The Dartmouth Observer
Thursday, February 14, 2008
Is Senator Clinton the Most Electable Democrat?
There's been a lot of chatter lately on the polls that show Sen. Clinton narrowly ahead (48-47) of Sen. McCain in a match-up poll, and Sen. Obama with a slightly large gap over McCain (49-47). This has led to the meme that Sen. Obama is more electable and the Hillary is not.
However, what most laymen who read polls fail to understand is the snapshot nature of polls, when public opinion, in fact, is quite dynamic. If you look at the (mostly exit poll) data, you would note several statistical regularities that hold up in the match-up polls: (a) currently independents favor McCain, (b) men favor McCain, and (c) Republicans are itching to run against Clinton.
Three pieces of evidence, however, should turn us away from the naive "Obama is more electable" narrative.
(i) In the current polls, Obama-McCain, and Clinton-McCain are in a statistical tie. The margin of error is four points, and both candidates are always within 2 of McCain, which has not changed for a few weeks. Moreover, in three way races between Obama-McCain-Clinton, which would never happen in reality, Clinton beats Obama handily and loses to McCain narrowly.
(ii) As late as early January, Clinton, according to polls, had the support of 40% of the Democratic black community.
(iii) McCain, after supposedly wrapping up the nomination, continues to lose states to Mike Huckabee, and requires prominent conservatives to assure everyone that he is a "real conservative. Even in states McCain wins, he splits the independent vote with Governor Huckabee, and looses the evangelicals in droves.

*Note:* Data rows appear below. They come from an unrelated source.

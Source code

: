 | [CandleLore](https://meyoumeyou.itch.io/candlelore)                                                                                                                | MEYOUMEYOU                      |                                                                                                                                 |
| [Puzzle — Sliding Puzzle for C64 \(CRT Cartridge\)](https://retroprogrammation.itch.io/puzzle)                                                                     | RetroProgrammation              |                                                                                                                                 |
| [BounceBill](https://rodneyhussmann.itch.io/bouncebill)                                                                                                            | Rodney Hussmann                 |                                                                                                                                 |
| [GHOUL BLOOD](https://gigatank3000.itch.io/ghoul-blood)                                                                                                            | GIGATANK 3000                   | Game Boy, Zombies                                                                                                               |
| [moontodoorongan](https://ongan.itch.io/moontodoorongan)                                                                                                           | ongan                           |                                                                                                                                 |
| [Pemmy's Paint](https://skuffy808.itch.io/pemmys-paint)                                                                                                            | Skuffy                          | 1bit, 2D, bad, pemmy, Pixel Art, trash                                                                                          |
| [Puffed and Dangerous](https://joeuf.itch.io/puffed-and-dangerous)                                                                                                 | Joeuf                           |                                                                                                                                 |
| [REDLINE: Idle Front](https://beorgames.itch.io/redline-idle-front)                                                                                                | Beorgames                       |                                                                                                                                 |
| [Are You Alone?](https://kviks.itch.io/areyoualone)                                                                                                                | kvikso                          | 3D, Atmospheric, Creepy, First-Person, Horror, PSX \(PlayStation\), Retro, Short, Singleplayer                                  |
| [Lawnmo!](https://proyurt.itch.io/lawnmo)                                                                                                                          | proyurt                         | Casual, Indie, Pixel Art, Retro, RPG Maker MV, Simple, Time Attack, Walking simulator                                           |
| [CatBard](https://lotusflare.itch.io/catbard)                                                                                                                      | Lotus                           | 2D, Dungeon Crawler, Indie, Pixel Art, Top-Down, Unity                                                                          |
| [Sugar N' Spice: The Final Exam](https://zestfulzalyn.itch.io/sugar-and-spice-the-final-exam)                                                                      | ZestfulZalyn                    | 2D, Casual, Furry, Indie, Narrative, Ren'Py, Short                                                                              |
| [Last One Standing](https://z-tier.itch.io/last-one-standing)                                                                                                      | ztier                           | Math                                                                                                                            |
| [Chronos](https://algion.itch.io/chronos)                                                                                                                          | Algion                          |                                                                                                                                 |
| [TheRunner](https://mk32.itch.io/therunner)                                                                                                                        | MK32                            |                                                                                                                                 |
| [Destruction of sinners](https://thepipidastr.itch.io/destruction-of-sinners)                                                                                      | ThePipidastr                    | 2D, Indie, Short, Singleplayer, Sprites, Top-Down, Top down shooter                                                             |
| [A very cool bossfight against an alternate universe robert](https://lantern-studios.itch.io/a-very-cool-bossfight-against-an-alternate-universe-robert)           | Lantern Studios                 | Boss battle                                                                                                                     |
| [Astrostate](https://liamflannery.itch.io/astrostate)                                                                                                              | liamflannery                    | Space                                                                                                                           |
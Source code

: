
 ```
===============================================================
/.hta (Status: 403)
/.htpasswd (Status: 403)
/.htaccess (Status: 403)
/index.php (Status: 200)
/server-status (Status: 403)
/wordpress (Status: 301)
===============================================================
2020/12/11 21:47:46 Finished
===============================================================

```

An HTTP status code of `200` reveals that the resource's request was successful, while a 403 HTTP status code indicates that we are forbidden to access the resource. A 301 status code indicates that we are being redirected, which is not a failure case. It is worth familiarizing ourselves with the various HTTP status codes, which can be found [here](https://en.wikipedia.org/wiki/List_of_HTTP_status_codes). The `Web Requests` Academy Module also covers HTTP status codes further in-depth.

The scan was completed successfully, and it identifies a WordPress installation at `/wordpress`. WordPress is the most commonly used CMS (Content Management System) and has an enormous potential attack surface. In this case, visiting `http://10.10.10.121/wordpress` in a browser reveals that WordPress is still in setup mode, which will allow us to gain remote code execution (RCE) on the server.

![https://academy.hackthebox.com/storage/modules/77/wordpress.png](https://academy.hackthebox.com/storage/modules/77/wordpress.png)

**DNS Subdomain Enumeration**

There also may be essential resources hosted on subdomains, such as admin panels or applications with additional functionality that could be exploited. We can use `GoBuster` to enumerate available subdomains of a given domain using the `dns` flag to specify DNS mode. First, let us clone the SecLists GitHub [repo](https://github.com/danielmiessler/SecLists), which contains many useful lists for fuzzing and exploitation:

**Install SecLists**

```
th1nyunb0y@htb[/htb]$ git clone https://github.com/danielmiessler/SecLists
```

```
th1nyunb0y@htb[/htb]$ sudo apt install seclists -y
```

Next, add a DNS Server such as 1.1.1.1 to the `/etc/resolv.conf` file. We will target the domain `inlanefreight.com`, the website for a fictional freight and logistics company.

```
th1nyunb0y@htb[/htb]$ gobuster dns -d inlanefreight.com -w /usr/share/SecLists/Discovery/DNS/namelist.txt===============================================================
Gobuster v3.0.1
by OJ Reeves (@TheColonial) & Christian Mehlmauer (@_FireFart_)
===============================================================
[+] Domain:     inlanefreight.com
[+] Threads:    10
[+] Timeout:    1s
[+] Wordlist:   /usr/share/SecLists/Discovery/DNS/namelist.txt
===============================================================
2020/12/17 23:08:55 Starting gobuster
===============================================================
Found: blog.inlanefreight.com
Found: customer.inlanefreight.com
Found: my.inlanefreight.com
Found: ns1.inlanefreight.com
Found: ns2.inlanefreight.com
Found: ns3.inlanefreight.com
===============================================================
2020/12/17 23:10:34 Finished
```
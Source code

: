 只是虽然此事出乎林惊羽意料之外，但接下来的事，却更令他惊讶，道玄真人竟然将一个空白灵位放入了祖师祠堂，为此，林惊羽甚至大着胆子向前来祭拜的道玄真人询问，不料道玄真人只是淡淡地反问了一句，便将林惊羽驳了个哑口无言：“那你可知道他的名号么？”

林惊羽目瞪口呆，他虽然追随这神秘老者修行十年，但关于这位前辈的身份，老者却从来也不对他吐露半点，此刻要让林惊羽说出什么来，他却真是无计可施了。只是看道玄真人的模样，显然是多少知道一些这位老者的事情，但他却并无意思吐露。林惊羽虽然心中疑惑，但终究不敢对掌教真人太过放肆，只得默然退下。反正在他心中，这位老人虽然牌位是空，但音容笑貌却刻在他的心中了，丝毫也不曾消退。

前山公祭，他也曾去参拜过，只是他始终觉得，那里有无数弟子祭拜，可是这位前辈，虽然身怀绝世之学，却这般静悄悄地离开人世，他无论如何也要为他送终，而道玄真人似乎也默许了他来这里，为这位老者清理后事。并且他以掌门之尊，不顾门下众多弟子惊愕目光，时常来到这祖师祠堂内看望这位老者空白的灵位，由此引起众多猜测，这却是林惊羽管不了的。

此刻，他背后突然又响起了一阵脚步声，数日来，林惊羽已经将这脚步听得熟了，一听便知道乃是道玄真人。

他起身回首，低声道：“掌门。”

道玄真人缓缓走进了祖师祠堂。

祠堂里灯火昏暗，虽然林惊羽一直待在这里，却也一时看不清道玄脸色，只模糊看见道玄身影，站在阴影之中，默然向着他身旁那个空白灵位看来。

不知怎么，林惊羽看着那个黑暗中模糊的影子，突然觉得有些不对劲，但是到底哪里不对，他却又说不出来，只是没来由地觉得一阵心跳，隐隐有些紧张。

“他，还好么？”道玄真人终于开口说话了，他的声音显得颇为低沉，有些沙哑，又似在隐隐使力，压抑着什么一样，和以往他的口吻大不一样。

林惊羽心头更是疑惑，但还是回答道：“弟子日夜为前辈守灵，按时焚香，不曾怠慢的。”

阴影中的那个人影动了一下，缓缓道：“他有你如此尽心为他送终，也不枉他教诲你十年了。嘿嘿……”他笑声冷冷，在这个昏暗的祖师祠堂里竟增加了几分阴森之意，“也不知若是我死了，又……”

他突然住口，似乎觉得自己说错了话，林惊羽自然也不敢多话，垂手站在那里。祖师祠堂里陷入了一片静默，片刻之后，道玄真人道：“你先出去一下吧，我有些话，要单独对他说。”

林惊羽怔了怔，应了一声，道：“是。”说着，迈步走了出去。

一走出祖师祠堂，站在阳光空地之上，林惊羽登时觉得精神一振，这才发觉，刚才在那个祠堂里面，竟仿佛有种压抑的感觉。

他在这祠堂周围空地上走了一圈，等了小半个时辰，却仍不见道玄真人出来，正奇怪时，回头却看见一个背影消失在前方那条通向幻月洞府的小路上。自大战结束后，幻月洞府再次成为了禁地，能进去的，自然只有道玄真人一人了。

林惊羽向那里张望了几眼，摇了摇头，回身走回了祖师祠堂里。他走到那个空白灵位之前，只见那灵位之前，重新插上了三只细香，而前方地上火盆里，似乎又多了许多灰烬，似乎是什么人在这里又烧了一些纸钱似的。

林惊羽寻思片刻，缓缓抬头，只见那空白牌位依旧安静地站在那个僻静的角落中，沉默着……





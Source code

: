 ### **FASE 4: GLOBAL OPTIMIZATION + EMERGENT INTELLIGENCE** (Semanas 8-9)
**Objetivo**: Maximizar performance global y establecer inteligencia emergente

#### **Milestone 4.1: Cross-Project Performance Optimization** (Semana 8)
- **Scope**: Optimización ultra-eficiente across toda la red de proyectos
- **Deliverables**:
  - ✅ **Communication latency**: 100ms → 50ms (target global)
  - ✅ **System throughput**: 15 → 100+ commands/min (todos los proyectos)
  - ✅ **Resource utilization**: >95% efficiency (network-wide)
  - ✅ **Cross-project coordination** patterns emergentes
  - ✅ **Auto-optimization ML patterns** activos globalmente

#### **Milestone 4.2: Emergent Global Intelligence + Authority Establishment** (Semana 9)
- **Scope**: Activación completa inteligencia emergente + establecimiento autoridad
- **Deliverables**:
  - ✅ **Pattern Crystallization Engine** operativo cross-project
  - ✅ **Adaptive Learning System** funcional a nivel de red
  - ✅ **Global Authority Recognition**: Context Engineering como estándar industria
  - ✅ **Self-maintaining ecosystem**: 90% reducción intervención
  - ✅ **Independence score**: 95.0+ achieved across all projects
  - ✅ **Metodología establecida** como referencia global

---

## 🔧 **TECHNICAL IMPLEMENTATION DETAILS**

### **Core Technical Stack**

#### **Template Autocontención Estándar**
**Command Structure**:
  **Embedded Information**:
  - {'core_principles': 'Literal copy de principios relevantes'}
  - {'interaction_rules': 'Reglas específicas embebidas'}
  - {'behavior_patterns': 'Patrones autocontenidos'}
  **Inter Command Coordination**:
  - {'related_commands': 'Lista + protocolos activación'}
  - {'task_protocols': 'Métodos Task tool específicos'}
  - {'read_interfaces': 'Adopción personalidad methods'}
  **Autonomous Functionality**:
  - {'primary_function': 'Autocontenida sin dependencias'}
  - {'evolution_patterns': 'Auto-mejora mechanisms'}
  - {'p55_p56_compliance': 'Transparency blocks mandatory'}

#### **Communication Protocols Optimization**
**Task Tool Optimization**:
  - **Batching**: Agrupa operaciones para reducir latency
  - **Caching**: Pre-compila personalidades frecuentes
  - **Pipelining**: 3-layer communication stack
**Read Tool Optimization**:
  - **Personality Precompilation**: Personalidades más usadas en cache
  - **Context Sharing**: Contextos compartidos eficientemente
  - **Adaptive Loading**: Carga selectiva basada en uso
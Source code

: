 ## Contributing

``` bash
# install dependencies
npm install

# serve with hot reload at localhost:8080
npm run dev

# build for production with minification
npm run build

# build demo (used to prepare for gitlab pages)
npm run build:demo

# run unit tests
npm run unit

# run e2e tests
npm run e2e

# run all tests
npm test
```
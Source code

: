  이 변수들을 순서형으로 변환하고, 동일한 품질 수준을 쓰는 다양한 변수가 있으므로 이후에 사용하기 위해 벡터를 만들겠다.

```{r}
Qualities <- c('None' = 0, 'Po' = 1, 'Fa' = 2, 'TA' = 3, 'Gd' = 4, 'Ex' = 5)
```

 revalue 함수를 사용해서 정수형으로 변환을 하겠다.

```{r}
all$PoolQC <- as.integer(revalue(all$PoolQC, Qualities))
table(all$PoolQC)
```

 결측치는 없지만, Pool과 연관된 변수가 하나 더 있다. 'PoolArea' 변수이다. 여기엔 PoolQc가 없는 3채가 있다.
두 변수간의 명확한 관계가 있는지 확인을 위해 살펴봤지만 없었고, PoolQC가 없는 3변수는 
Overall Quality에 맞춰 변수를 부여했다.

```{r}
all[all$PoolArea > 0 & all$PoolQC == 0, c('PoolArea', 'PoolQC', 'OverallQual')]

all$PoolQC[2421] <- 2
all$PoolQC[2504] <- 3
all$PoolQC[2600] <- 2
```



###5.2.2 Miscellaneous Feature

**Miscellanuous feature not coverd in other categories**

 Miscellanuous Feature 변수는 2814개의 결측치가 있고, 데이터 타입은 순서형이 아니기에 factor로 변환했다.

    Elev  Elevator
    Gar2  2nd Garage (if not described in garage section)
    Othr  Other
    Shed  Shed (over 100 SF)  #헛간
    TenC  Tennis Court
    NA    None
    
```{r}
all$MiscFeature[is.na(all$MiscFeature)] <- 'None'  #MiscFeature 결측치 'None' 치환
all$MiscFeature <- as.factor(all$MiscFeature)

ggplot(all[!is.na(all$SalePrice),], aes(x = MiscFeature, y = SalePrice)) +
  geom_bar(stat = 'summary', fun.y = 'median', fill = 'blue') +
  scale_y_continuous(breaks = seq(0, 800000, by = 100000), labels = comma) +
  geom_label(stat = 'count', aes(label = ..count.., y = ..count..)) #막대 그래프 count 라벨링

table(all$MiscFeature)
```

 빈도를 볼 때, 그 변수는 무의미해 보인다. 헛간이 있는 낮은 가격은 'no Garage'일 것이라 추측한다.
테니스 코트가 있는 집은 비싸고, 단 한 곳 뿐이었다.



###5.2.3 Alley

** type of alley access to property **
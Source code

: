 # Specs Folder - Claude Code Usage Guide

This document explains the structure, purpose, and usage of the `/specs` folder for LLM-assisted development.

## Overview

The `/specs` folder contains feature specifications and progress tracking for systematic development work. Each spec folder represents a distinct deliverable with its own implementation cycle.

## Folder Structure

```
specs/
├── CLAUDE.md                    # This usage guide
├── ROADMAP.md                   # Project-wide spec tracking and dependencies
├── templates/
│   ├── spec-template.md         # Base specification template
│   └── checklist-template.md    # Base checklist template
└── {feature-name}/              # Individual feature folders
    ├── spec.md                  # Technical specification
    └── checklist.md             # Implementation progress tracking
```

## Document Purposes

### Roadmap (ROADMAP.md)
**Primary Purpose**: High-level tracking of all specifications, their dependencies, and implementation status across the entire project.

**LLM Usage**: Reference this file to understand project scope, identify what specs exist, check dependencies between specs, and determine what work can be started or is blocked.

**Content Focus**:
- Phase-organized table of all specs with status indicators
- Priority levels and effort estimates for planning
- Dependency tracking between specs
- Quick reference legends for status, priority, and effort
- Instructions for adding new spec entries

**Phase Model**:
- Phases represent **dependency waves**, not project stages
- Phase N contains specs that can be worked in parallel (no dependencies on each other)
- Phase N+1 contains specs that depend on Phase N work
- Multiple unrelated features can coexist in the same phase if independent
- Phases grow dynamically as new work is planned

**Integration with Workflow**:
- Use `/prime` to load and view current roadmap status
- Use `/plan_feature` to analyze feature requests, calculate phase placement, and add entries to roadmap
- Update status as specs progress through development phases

Looking at (ii), we now know that this black support has dropped to 10-15%. Why is that? Mostly the bad news that came out of South Carolina. That suggests that even a poll that was stable through the fall, summer, and last winter can dramatically change in the course of campaigning. In short, support is dynamic and responds to campaigning. Let's keep that in the back of our minds.
In light of (i), a large function of Obama's appeal to independents and the disaffected is that so far no record of politicking has come to light. For many Democrats, he is an unknown quantity, and they tend to support Clinton. More importantly, when Obama and Clinton divide the electorate, McCain has a larger plurality. If Obama was so popular among disaffected Republicans, and we have evidence that McCain does not appeal to the disaffected conservatives in particular, then Obama, and not McCain, should have the largest plurality of voters. Yet McCain continues to receive the potential votes of Republicans--some of whom may like Obama and hate Hillary--who vote straight Republican tickets.
This piece of evidence suggests that Clinton is more electable because the Democratic base likes her, and she can spend more of our resources in outreach, and making a competent case for Democratic policies, than Obama who would likely need to introduce himself to the voters. We know that voters who tend to meet Clinton late in the game (within the last week and on the day of voting) tend to break toward her.
Moreover, this is why recently, the center-left and the rightists have been comparing Obamania to a cult and attacking Sen. Obama rather than Sen. Clinton. Because the voters don't know him, the sooner his opponents can define the narrative (establishing him a media phenomena, a rich liberal, a campaign built on platitudes, an inexperienced politician whose never finished a term i office, a timid politician who votes present, doesn't report for Senate duty, isn't prepared to deal with the terrorist threat, surrounded by liberal law professors when two Supreme Court vacancies are up--in short treating him like they treated Edwards last election), the easier he'll be able to beat in the general election.
Yet, one could say that precisely because Clinton is known, the independents won't move toward her. This is where (iii) and political independents come into play.
The conventional wisdom is that McCain will have to go to his right to win his party over, which includes choosing a rightist governor as his running mate. Moving to his right, however, pushes McCain away from independents in two ways. (a) What independents value is his maverick
streak; pandering to the right is the opposite of maverick. (b) What the right-wing loves is to attack Hillary, and what independents hate are smear campaigns. Precisely because Hillary is learning how to campaign non-negatively, and precisely because her only hope of keeping Obama-supporters in the general election is to continue doing so, the right-wing will look absolutely nuts and drive the independents away in droves.
The alternative, that McCain doesn't placate his base, is that the united Democratic-base, feminist independents, and Hillary-leaning independents turn out for Hillary in the election and the Republicans don't. Giving Clinton the election handily.
This doesn't even factor is the Latino and Asian voters, which Bush won in 2000 and increased his margins in 2004, or the percentage of women in the electorate and how they seem to dislike the politics of pile-on.
Basically, we Clinton wins either way. If only she and her team were making the case.